REQUIREMENT: Search the material for the string "that", then return every line where it is found.
-- Opening Marker --
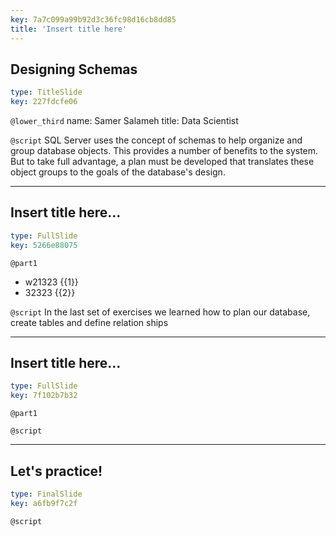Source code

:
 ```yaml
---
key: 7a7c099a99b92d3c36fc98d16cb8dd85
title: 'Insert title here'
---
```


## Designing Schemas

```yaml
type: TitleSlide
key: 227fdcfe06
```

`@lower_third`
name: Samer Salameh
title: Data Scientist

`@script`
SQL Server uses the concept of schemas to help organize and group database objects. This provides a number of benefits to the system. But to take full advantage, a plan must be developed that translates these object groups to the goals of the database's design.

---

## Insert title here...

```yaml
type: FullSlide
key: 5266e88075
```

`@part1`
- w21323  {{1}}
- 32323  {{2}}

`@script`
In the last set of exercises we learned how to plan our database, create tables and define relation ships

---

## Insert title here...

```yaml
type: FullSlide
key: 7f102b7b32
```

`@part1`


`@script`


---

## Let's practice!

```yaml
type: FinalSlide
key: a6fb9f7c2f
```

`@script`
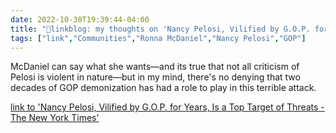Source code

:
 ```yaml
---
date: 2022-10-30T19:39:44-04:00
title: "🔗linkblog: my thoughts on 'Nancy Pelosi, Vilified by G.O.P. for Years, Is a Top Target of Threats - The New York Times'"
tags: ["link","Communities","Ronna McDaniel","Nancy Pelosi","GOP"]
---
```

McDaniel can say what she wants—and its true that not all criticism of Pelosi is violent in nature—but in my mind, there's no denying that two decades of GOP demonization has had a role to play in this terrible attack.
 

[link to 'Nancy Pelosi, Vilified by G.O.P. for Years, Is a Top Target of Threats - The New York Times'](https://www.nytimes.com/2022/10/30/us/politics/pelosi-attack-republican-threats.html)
-- Closing Marker --
YOUR RESPONSE:
SQL Server uses the concept of schemas to help organize and group database objects. This provides a number of benefits to the system. But to take full advantage, a plan must be developed that translates these object groups to the goals of the database's design.
McDaniel can say what she wants—and its true that not all criticism of Pelosi is violent in nature—but in my mind, there's no denying that two decades of GOP demonization has had a role to play in this terrible attack.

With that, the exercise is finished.